"She never looked nice. She looked like art, and art wasn't supposed to look nice; it was supposed to make you feel something."
We live in the post-modern era. A time where art is stripped of all standard definition, for interpretation is relative, subject to the consumers. And so we do. We define art. Or do we?
Every human being, mind and body, is a unique work of art. Art was never meant for standardization --but how often have we attempted to categorize them into our "panoptic divisions" --That's some lawyer stuff right there. Ooh, doctor material. Nah, probably a cleaner at a food center. Exaggerating common pieces of work and so often disparaging the elegant pieces of fine art, thinking we have it all. Such ignorance. I don't quite know what to think, whether it is more tragic for the subjects of discussion or the subject debaters, in their lamentably narrow scope of minds.
Why do try so hard to fit in? Perhaps we were never meant to. It is a lovely thing to be born different. Why do we allow ourselves to think otherwise? For in so doing we casually dispose of true art and prize instead the garish pieces that can be found just about anywhere. The original pieces of unique art are then sculpted by society into mere imitations --a rueful fraction of the beauty they once were -- or lay hidden, never to be discovered.
We fail to appreciate art, or just about anything. The birth of a newborn infant is always seen as a lovely thing. A miracle, a new life, a magical creation of raw art. Does it then ever occur to us that every human being we perceive was once that frail infant? Why have we now lost that element of wonder, even as we see the living wonders that surround us?
We don't define art. We destroy it.
Friday, 14 February 2014
So here we are again...the day of gifts and love letters, dinner dates and overpriced flowers. The day of love.
I never got why singles made such a big deal over valentines. Or the couples, for that matter. Singles are "alone" every single day of the year anyway, so the entire fuss is really quite redundant and completely unnecessary. And for the couples, well, i get it. Having a special day is fun... but i'd really rather every day be like valentines instead of blowing up a singular event like that. It can get rather pretentious...and besides, consistency is key! Of course, that's just my personal preference (if i was attached in the first place) so i suppose you just wasted a good three minutes or so of your life reading all that for essentially nothing.
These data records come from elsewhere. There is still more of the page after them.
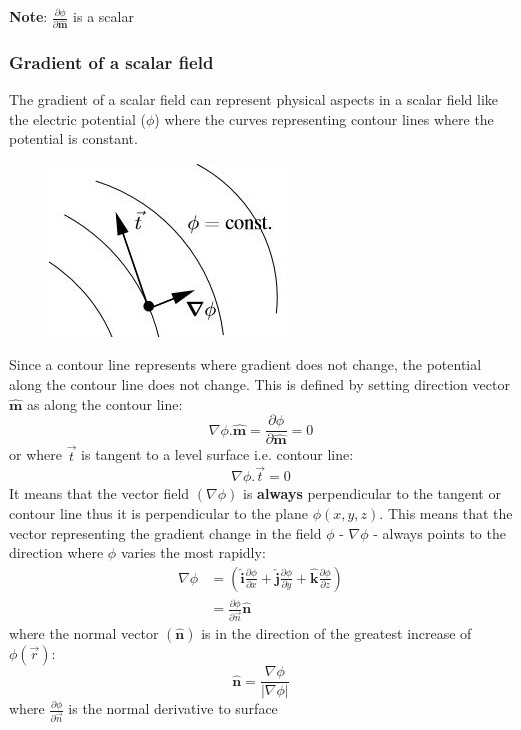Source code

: \documentclass[10pt,a4paper]{article}
\begin{document}
\textbf{Note}: $\frac{\partial \phi}{\partial \hat{\textbf{m}}}$ is a scalar

\subsubsection{Gradient of a scalar field}

The gradient of a scalar field can represent physical aspects in a scalar field like the
electric potential ($\phi$) where the curves representing contour lines where the
potential is constant.

\begin{figure} [h!]
    \centering
    \includegraphics[scale=0.75]{Electric_field.JPG}
\end{figure}

Since a contour line represents where gradient does not change, the potential along the contour line
does not change. This is defined by setting direction vector $\hat{\textbf{m}}$ as along the contour
line:
$$
    \nabla\phi.\hat{\textbf{m}}=\frac{\partial \phi}{\partial \hat{\textbf{m}}}= 0
$$
or where $\overrightarrow{t}$ is tangent to a level surface i.e. contour line:
$$
    \nabla\phi.\overrightarrow{t} = 0
$$
It means that the vector field $(\nabla\phi)$ is \textbf{always} perpendicular to the tangent or
contour line thus it is perpendicular to the plane $\phi(x,y,z)$. This means that the vector
representing the gradient change in the field $\phi$ - $\nabla\phi$ - always points to the direction where $\phi$ varies the most rapidly:
\begin{align*}
    \nabla\phi &= \left(\hat{\textbf{i}}\frac{\partial \phi}{\partial x}+\hat{\textbf{j}}\frac{\partial \phi}{\partial y} + \hat{\textbf{k}}\frac{\partial \phi}{\partial z}\right) \\
    &= \frac{\partial\phi}{\partial\overrightarrow{n}}\hat{\textbf{n}}
\end{align*}
where the normal vector $(\hat{\textbf{n}})$ is in the direction of the greatest increase of $\phi(\overrightarrow{r})$:
$$
    \hat{\textbf{n}} = \frac{\nabla \phi}{|\nabla\phi|}
$$
where $\frac{\partial \phi}{\partial \overrightarrow{n}}$ is the normal derivative to surface
\end{document}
Heh #sorrynotsorry
Valentines day this year was surprisingly good. Didn't do anything special but i worked on re-painting my room. Going for a cleaner look since previously it looked like it belonged to a nine year old. But i'm telling you, i've never appreciated painting services so much before. Attempting to paint my room (well actually just one wall) was craaaazy. YOUR. ARMS. WILL. LEGIT. BREAK. I can barely feel my arms now ): Will probably upload room pics when i'm done decorating the wall!
I was walking along Orchard Road earlier after getting some stuff and it was really kind of weird when i saw all the couples with their balloons and flowers because it actually felt...nice. Very nice. Surprisingly nice. Their bright smiles gave off this warm glow and i realized i've never seen so many Singaporeans looking so happy before. Everyone everywhere was smiling (a significant contrast from the usual stoned/stressed faces i'm accustomed to) and it just felt really amazing (': Maybe one day that'd be me, smiling shyly as i breathe in the sweet scent of a bouquet. Today though, i love myself. (Spent far more than necessary and my purse is feeling the burn. Oops). Single or attached, just be happy guys...you deserve to be (:
Happy Valentines. xoxo
Monday, 10 February 2014
I hate being human.
And i've never hated it as much as i do now, never felt so human. Susceptible. Weak. I loathe it. I once thought this fragility captivating. But i don't, not now.
Nobody understands. Don't be sad, they say. I am not at all sad when i type this...I am scared. Scared that one day i'll completely lose touch with my humanity because i am afraid of not being in control. Scared that one day i might become an emotionless robot, because it's too tiring to love, too tiring to hate. Indifference. Perhaps then i wouldn't feel any pain, because the only kind of pain that can truly hurt is pain that is inflicted on an emotional level. And that's why the idea of indifference is so appealing --not because of what i see in it, but because of what it helps me not to see. Being void of any emotion whatsoever. Can one attain such a state? I suppose it doesn't matter, because that's not what i really want anyway.
I fear being alone. I fear being around people. What exactly do i want? Sometimes i think i shall never know. I should believe in people, hold some hope for the good of mankind. But i can't. I can't bring myself to, not when the people who were supposed to love me the most hurt me instead, intentionally or otherwise, so much that sometimes i am convinced i shall never recover. Even as my fingers run lightly across this keyboard my mind is in a mess, my heart racing as i attempt to pen down in this incoherence the emotions that i'm feeling this very moment. Because what if one day i never feel again? "You're so complicated," people tell me, and laugh. Except there isn't anything the least bit humorous.
As i hear the multitude of voices in the background and in my head it takes everything in me not to yell my lungs out. To maintain poise and composure, taking in every biting word as it slices through my heart. "Why do you hurt me so?" is what i think, again and again. But outside, i smile. I think the saddest kind of sad isn't the type where you bawl your eyes out, or the ones where fresh tears stream down your cheeks. The saddest kind of sad is the kind that tries to be happy. The kind that is found in a smile, even when ones eyes are dark, downcast. The kind that i see in the mirror every other day.
There are some days when i think that things might be okay, that i have the strength to survive after all. Some days i can actually see the good things in life, some days i have a genuine smile because of the people God has put in my life, people who actually make me feel loved. Some days, i actually feel okay... happy, even. Not today. Today i feel human. And all i want to do is run away, as far as possible from this mess that i have to call my life.